#### EXTRACTED MATERIAL
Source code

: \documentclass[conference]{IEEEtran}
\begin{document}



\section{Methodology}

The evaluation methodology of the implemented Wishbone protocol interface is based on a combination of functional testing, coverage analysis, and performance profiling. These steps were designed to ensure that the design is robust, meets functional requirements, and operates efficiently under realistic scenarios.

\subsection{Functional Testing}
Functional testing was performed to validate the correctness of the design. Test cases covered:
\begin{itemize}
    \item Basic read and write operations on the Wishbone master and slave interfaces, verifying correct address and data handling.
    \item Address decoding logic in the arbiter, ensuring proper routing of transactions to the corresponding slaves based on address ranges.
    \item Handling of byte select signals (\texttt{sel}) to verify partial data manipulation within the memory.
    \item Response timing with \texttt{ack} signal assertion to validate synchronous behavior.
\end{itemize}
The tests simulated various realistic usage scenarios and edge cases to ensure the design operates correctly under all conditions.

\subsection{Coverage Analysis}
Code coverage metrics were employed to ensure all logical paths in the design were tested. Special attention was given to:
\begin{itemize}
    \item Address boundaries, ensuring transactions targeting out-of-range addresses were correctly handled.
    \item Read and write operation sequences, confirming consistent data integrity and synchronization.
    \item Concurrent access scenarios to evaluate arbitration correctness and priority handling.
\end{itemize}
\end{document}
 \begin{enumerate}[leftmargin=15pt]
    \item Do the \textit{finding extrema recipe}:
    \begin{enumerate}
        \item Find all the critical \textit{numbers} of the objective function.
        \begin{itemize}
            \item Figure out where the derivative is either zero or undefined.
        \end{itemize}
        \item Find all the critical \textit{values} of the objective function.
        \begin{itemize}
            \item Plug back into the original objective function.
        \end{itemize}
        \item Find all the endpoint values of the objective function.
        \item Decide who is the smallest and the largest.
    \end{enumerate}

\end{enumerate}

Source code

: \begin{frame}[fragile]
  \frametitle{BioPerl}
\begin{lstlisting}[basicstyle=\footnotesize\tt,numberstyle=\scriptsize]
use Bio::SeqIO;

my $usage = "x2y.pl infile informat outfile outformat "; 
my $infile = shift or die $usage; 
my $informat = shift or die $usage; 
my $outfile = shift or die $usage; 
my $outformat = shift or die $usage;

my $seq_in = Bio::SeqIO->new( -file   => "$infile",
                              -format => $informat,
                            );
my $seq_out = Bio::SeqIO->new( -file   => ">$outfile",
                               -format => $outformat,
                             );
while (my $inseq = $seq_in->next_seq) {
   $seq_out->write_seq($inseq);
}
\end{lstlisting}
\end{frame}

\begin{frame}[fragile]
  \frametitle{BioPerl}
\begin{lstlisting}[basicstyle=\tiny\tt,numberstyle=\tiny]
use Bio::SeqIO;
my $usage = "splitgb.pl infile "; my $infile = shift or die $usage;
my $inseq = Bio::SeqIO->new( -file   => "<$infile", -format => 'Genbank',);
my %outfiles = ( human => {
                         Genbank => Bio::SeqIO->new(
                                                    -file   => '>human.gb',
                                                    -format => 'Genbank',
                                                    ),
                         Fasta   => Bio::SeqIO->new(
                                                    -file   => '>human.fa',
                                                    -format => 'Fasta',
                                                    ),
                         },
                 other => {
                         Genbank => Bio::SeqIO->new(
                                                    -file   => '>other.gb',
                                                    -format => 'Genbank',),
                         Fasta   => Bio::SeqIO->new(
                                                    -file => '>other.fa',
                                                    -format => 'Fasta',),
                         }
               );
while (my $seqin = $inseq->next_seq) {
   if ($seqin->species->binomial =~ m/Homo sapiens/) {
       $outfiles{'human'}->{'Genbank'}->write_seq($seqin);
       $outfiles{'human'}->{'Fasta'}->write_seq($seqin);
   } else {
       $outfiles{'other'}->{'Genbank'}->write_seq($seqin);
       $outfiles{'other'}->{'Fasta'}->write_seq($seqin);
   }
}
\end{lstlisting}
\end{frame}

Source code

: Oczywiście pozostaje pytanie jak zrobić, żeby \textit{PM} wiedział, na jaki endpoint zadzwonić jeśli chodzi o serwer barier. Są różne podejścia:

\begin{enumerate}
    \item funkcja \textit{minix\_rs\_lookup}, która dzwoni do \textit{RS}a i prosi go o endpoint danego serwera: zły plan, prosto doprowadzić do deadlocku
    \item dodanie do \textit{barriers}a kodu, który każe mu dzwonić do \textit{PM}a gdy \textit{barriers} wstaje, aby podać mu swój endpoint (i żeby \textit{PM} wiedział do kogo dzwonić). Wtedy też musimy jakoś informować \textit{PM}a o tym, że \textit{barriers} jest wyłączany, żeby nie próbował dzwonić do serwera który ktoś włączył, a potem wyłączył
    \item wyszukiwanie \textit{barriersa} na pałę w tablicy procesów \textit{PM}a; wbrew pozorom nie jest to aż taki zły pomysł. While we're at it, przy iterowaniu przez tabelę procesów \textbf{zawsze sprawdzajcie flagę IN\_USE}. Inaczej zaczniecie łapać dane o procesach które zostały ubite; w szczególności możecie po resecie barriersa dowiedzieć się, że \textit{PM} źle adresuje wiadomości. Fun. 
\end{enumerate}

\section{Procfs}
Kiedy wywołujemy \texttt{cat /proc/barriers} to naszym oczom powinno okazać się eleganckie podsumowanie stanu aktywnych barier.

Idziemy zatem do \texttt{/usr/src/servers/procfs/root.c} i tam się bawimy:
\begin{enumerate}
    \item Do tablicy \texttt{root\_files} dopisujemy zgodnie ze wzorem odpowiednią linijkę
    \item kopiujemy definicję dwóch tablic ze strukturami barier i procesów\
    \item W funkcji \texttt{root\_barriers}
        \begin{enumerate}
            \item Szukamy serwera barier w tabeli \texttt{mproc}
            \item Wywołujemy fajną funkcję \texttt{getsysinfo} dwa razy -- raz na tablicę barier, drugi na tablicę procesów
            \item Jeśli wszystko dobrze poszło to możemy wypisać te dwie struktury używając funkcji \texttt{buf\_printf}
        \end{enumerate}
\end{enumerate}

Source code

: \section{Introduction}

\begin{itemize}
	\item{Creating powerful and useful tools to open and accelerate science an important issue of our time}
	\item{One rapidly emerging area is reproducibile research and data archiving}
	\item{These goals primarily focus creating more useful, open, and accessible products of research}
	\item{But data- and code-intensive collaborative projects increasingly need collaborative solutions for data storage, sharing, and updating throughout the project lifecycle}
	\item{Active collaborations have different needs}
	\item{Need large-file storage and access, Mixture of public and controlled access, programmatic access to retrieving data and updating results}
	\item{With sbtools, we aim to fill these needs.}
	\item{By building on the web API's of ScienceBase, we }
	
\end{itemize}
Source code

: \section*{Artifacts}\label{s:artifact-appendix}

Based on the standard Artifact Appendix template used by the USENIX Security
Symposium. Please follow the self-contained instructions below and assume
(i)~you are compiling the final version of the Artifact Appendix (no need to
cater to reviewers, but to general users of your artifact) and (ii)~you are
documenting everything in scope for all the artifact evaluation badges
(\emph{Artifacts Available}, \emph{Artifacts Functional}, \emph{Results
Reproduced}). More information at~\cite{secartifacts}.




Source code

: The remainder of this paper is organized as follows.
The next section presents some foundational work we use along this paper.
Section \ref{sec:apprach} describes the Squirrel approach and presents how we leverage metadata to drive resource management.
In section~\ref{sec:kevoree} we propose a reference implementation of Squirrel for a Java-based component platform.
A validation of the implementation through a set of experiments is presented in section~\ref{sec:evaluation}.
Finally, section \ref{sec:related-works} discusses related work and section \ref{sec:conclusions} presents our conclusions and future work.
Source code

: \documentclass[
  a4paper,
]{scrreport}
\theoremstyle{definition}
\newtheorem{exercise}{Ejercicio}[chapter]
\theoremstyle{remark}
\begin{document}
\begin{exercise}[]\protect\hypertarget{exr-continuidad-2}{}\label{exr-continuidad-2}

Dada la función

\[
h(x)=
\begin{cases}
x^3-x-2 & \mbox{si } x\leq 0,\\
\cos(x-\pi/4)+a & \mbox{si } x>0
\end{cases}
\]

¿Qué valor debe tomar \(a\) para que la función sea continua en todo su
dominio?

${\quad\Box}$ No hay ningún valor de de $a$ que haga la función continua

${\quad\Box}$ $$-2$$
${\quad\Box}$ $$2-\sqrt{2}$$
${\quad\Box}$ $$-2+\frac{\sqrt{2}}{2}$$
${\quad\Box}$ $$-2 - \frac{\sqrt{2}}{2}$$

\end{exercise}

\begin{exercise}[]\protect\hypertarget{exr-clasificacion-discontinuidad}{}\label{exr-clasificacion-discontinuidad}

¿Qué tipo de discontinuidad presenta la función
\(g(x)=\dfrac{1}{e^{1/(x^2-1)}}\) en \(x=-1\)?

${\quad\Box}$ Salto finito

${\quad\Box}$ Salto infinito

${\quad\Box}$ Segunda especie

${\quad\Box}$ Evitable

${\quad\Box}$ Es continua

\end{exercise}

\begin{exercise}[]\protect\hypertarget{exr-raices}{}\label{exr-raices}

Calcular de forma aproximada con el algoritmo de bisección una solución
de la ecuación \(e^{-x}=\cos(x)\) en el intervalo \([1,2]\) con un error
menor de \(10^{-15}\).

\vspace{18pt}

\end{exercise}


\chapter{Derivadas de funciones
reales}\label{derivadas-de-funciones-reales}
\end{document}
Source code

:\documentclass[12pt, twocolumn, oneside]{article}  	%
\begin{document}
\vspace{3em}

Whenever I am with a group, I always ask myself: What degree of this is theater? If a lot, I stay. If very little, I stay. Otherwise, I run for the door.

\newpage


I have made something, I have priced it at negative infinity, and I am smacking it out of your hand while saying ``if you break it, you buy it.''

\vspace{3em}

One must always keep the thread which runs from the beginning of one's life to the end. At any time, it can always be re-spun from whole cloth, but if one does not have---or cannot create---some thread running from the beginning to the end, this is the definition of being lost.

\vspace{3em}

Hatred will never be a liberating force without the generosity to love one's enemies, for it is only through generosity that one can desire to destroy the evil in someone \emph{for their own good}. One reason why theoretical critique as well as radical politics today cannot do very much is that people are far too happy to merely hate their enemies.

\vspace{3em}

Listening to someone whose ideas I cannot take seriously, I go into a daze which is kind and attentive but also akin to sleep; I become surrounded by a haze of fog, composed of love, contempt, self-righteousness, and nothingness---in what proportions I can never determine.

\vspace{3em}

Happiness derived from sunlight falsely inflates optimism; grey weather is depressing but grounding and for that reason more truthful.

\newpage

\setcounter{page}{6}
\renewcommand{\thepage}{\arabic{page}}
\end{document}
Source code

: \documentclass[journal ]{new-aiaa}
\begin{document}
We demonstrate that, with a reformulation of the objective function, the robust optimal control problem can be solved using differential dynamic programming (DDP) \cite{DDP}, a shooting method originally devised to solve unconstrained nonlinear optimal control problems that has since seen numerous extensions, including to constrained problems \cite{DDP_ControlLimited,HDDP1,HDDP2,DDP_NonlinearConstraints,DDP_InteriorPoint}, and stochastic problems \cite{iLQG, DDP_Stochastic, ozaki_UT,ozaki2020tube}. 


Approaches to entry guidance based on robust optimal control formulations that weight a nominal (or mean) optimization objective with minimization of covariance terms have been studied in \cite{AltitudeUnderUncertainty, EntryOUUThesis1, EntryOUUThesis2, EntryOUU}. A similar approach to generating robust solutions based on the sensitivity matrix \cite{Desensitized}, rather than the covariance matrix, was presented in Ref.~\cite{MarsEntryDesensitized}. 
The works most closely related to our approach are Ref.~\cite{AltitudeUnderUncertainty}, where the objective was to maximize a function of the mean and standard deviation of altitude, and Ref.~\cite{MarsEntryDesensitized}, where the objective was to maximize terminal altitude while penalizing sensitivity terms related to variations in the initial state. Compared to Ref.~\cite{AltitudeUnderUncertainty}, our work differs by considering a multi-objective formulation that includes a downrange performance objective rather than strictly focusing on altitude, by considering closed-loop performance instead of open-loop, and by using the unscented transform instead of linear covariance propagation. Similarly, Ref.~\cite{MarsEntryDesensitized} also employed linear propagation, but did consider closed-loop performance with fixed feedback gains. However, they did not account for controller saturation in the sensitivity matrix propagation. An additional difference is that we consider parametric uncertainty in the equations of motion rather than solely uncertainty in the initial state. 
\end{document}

#### TASK STATEMENT
Using the entries above, repeat only the lines from the one containing "and data handling." through the one containing "my $outfile = shift or die $usage;", end lines included.

#### SOLUTION BELOW
    \item Basic read and write operations on the Wishbone master and slave interfaces, verifying correct address and data handling.
    \item Address decoding logic in the arbiter, ensuring proper routing of transactions to the corresponding slaves based on address ranges.
    \item Handling of byte select signals (\texttt{sel}) to verify partial data manipulation within the memory.
    \item Response timing with \texttt{ack} signal assertion to validate synchronous behavior.
\end{itemize}
The tests simulated various realistic usage scenarios and edge cases to ensure the design operates correctly under all conditions.

\subsection{Coverage Analysis}
Code coverage metrics were employed to ensure all logical paths in the design were tested. Special attention was given to:
\begin{itemize}
    \item Address boundaries, ensuring transactions targeting out-of-range addresses were correctly handled.
    \item Read and write operation sequences, confirming consistent data integrity and synchronization.
    \item Concurrent access scenarios to evaluate arbitration correctness and priority handling.
\end{itemize}
\end{document}
 \begin{enumerate}[leftmargin=15pt]
    \item Do the \textit{finding extrema recipe}:
    \begin{enumerate}
        \item Find all the critical \textit{numbers} of the objective function.
        \begin{itemize}
            \item Figure out where the derivative is either zero or undefined.
        \end{itemize}
        \item Find all the critical \textit{values} of the objective function.
        \begin{itemize}
            \item Plug back into the original objective function.
        \end{itemize}
        \item Find all the endpoint values of the objective function.
        \item Decide who is the smallest and the largest.
    \end{enumerate}

\end{enumerate}

Source code

: \begin{frame}[fragile]
  \frametitle{BioPerl}
\begin{lstlisting}[basicstyle=\footnotesize\tt,numberstyle=\scriptsize]
use Bio::SeqIO;

my $usage = "x2y.pl infile informat outfile outformat "; 
my $infile = shift or die $usage; 
my $informat = shift or die $usage; 
my $outfile = shift or die $usage; 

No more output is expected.